Competition Bureau's legal action against Google puts major U.S. cases in 'Canadian context'

CBC
Saturday, November 30, 2024 03:29:25 PM UTC

Canada's Competition Bureau launched a legal fight against Google on Thursday, saying the tech giant has used its power in online advertising to hurt competition and harm Canadian businesses.

The bureau wants Google to sell off two of its advertising technology tools and pay penalties for what it calls anti-competitive behaviour in Canada's digital advertising market.

The case targets how Google buys and sells online advertising — the ads that appear when people visit websites. Publishers rely on this ad revenue to stay in business, while advertisers use these systems to reach customers. The bureau says Google has too much control over this entire process.

Canada's antitrust watchdog has built a strong case against Google's advertising technology by learning from recent U.S. legal actions, said Jennifer Quaid, an associate professor at the University of Ottawa's law faculty.

"The bureau has done a pretty good job. They go to a lot of trouble explaining the factual situation, which of course tracks how the U.S. has described it, but they've also adapted it to the Canadian context."

Google has faced three major antitrust cases in the United States in the past year. In the first case, a federal judge in Washington, D.C., ruled in August that Google violated U.S. antitrust law through its dominant search business, after the Justice Department alleged the company paid billions of dollars to be the default search engine on phones and browsers. Google says it intends to appeal the decision.

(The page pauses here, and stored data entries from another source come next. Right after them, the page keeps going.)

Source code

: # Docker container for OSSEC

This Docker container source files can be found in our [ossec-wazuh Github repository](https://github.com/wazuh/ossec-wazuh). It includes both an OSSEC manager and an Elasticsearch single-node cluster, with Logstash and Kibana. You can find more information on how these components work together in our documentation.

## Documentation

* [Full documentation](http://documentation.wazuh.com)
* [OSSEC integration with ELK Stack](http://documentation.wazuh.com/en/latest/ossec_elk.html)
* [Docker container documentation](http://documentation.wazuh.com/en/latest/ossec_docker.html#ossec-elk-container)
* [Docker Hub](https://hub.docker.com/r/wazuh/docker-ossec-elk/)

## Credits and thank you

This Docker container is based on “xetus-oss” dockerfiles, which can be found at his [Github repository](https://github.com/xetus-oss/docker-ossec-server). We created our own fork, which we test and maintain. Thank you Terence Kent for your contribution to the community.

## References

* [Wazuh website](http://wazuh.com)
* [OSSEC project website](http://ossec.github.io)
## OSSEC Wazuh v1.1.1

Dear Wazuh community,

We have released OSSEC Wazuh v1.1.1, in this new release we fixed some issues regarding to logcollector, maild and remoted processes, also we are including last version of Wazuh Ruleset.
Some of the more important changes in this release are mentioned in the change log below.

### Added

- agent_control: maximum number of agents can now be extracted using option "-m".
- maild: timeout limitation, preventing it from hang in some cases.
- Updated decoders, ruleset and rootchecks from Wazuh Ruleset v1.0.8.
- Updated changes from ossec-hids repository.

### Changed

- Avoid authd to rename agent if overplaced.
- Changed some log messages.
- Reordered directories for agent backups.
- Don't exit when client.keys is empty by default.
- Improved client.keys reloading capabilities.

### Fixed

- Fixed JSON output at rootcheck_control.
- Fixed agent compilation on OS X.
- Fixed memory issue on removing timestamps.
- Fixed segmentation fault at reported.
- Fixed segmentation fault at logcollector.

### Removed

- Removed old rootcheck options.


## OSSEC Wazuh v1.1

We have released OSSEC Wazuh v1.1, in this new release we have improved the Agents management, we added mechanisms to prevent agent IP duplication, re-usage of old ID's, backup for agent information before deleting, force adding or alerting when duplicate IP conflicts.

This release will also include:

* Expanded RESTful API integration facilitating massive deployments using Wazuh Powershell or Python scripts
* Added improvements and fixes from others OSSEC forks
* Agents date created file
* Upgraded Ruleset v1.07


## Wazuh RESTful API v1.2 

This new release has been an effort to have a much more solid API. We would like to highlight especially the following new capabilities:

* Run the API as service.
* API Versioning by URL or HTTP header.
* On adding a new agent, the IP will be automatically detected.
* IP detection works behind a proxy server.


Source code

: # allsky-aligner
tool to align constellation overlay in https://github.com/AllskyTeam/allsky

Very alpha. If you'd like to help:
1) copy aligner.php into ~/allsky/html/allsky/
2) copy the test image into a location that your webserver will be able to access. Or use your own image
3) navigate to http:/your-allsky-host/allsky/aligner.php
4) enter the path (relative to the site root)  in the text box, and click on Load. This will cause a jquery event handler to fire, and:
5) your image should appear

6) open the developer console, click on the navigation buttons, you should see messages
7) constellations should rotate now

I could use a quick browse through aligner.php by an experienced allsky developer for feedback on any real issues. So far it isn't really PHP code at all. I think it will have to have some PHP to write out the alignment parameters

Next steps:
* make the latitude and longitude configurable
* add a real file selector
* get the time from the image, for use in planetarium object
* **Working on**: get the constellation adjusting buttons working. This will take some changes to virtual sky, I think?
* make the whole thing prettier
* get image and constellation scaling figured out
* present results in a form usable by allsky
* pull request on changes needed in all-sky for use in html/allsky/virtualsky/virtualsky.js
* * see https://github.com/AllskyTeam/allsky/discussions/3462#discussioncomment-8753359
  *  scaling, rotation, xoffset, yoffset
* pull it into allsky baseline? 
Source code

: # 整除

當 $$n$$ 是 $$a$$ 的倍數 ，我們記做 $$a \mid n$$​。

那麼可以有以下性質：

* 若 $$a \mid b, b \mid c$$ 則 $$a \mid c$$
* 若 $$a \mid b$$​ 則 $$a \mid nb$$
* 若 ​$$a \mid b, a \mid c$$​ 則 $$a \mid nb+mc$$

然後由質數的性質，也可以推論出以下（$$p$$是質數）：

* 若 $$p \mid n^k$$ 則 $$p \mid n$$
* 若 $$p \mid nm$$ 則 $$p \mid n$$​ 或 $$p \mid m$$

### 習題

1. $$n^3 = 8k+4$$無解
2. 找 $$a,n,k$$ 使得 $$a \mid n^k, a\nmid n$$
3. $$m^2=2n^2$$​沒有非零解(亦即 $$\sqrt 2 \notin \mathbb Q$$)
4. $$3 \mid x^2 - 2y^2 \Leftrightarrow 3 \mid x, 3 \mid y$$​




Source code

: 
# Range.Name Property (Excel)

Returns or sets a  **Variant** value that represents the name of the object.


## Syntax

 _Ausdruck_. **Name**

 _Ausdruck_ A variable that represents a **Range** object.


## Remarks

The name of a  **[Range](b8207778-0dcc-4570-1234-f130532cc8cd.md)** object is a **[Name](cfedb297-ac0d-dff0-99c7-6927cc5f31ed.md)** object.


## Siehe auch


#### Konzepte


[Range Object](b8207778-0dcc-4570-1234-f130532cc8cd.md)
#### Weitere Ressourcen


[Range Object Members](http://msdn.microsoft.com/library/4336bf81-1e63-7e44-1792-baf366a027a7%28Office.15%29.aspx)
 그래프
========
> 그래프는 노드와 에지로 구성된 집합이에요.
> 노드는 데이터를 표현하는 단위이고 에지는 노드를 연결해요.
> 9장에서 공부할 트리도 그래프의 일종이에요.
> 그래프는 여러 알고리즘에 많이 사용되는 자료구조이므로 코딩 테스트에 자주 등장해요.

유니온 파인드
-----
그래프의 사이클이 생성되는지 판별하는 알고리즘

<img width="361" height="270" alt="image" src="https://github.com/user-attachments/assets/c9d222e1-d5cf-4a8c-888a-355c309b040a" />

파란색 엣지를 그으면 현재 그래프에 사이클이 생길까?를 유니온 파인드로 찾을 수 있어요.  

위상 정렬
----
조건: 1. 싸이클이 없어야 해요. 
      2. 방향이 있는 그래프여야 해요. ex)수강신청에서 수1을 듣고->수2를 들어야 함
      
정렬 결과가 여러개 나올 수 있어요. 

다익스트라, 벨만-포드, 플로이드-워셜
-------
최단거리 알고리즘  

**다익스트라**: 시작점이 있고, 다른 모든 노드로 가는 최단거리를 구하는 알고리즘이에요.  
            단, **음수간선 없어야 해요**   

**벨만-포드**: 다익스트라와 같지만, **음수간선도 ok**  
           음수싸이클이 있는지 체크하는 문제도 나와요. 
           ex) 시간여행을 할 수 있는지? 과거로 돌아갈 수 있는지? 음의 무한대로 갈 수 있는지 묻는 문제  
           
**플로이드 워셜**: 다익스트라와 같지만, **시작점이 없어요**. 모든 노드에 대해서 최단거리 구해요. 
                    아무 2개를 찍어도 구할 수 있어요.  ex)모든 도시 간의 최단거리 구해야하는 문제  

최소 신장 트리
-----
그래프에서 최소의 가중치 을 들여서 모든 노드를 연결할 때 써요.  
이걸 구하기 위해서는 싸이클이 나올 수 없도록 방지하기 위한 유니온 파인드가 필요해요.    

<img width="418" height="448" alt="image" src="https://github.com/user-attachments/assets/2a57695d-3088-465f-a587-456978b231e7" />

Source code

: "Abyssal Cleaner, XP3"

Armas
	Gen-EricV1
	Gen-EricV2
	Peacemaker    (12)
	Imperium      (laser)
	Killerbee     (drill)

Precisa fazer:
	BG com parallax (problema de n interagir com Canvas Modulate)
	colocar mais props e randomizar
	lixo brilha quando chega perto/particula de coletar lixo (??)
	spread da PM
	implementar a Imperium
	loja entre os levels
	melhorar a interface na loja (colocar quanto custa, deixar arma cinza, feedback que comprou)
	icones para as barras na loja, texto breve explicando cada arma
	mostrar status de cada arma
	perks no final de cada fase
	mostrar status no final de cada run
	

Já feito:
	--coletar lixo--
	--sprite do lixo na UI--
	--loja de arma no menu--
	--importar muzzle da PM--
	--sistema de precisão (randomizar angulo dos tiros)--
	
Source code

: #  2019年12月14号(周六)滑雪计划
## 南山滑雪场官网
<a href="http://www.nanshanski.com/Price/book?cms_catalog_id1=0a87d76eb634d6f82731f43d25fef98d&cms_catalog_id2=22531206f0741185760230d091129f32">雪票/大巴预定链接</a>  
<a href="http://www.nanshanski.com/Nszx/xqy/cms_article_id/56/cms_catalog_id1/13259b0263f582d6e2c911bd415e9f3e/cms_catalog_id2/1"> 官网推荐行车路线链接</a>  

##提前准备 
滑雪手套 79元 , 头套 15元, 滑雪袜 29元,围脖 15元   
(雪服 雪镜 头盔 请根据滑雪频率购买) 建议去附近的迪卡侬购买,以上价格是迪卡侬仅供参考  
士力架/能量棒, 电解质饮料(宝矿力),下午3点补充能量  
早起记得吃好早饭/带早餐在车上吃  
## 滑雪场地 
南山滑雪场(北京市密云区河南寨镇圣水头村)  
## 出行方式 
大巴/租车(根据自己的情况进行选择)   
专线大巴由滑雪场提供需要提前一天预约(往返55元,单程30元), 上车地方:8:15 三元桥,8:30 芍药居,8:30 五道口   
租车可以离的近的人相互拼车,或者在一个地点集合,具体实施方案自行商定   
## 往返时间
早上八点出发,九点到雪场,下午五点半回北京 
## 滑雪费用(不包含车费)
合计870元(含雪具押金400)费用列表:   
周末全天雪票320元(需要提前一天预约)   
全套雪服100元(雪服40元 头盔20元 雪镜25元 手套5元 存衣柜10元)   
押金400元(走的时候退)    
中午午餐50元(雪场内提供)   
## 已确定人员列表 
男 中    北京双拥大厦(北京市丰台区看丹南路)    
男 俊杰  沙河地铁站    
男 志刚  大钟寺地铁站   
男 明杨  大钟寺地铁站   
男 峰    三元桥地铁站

The second case, in which closing arguments were heard on Monday, targets Google's advertising technology business, with the Justice Department seeking to break up parts of its ad tech operations. The third case, decided in December 2023 by a jury in California, found Google's app store practices are anti-competitive — a decision the company is challenging in court.

"We got all these things coming from multiple different angles," said Dwayne Winseck, a professor at Carleton University's school of journalism and communication in Ottawa.

"Each one of these decisions talks about several things in common — the acquisition of a monopoly through a series of ownership acquisitions over the last 15 years and that it has built protective moats around the dominant market power or monopolies that it has acquired," he said.

"These defensive strategies have had severe consequences downstream on everyday users and particularly on businesses and third parties that rely on search, advertising and platform distribution for their very livelihood."

The Competition Bureau case targets the systems that control how websites sell advertising space and how advertisers bid to place their ads.

"Google has abused its dominant position in online advertising in Canada by engaging in conduct that locks market participants into using its own ad tech tools, excluding competitors and distorting the competitive process," Matthew Boswell, the bureau's commissioner of competition, is quoted as saying in a news release.

The agency's investigation resulted in several specific allegations about Google's conduct. The company allegedly tied its various ad tech tools together, making it difficult for customers to use competing services. It gave its own tools preferential access to advertising inventory and took negative margins in certain circumstances to disadvantage rivals.

The bureau also found that Google dictated terms to publisher customers about how they could transact with rival ad tech tools.